Friday, August 22, 2008
Because she is so cool, she simply couldn't be included in a post cluttered up with other people.
Wednesday, August 20, 2008
I have some really cool coworkers who have made it all fun. Here's a few of them--the ones I happen to have pictures of.
This is Becky and Heidi. They're tall and pretty, but that's not why I like them. I like them because they're fans of Michael Phelps. And they're pretty.
Here's Katy. I've talked about her before. I like her because she wears June Cleavers dresses but has never actually used her oven. She's also into stuff and does stuff like moving to Uganda for two months. We're going to read Just Courage together.
Here are the regional trainers I work with, who are here for the week. Phoebe lives in Rwanda, Roberto from El Salvador, Henry from Colombia, and Rick who lives in China. I love getting to meet people from other places, so it's cool that's part of my job. And I was asked to go to Central America in November (where Roberto promised to give me homemade chocolate) and Africa in February and Brazil in March. Wahoo!
Tuesday, August 19, 2008
I'm sorry for my last post. I know it was a bit bratty. If I hurt your feelings, I sincerely apologize.

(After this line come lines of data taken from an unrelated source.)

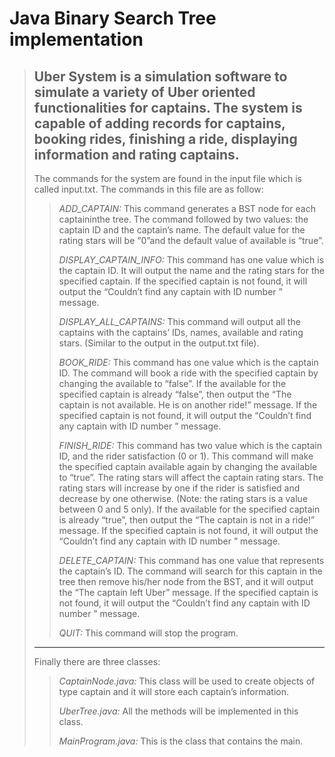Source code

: # Java Binary Search Tree implementation
>Uber System is a simulation software to simulate a variety of Uber oriented functionalities for captains.
The system is capable of adding records for captains, booking rides, finishing a ride, displaying information and rating captains.
>---
>The commands for the system are found in the input file which is called input.txt. The commands in this file are as follow:
>>
>>*ADD_CAPTAIN:* This command generates a BST node for each captaininthe tree. The command followed by two values: the captain ID and the captain’s name. The default value for the rating stars will be “0”and the default value of available is “true”.
>>
>>*DISPLAY_CAPTAIN_INFO:* This command has one value which is the captain ID. It will output the name and the rating stars for the specified captain. If the specified captain is not found, it will output the “Couldn’t find any captain with ID number <ID >” message.
>>
>>*DISPLAY_ALL_CAPTAINS:* This command will output all the captains with the captains’ IDs, names, available and rating stars. (Similar to the output in the output.txt file).
>>
>>*BOOK_RIDE:* This command has one value which is the captain ID. The command will book a ride with the specified captain by changing the available to “false”. If the available for the specified captain is already “false”, then output the “The captain <name> is not available. He is on another ride!” message. If the specified captain is not found, it will output the “Couldn’t find any captain with ID number <ID >” message.
>>
>>*FINISH_RIDE:* This command has two value which is the captain ID, and the rider satisfaction (0 or 1). This command will make the specified captain available again by changing the available to “true”. The rating stars will affect the captain rating stars. The rating stars will increase by one if the rider is satisfied and decrease by one otherwise. (Note: the rating stars is a value between 0 and 5 only).
>>If the available for the specified captain is already “true”, then output the “The captain <name> is not in a ride!” message. If the specified captain is not found, it will output the “Couldn’t find any captain with ID number <ID >” message.
>>
>>*DELETE_CAPTAIN:* This command has one value that represents the captain’s ID. The command will search for this captain in the tree then remove his/her node from the BST, and it will output the “The captain <name> left Uber” message. If the specified captain is not found, it will output the “Couldn’t find any captain with ID number <ID >” message.
>>
>>*QUIT:* This command will stop the program.
>
>---
>Finally there are three classes:
>>
>>*CaptainNode.java:* This class will be used to create objects of type captain and it will store each captain’s information.
>>
>>*UberTree.java:* All the methods will be implemented in this class.
>>
>>*MainProgram.java:* This is the class that contains the main.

But you see, you and me and all the artsy types have got a bit of history. We've been stuffed in lockers, called four-eyes, told our pursuits are trivial, picked last for kickball, called nerds, not asked to the prom, and, worked at Starbucks. We've been bruised by you, world.
(Check out that rockin' bruise! It's morphed from pink to purple to green to yellow to brown. I wrote this whole post just for an excuse to show off my bruise.)
After all this, we're a bit punchy. We've watched you bump chests with the good ol' boys our whole lives. What can I say, I just wanted a bit of the glory.
Please accept my apology. And next time, ask me to the prom or at least the homecoming.
P.S. To make up, here's a video for you.
Monday, August 18, 2008
Quite often, I ask Mike, "Do you want to go check the mail? Maybe there's a check for us in the mail!" I don't know why I say this--there's no good reason that there should ever be a check in the mail. It's just one of my deep-seated life hopes, for a big, fat check in the mail.
Well, Saturday we checked the mail and guess what!
I'm 2 legit, 2 legit 2 quit. Hey, hey! 2 Legit, 2 legit 2 quit.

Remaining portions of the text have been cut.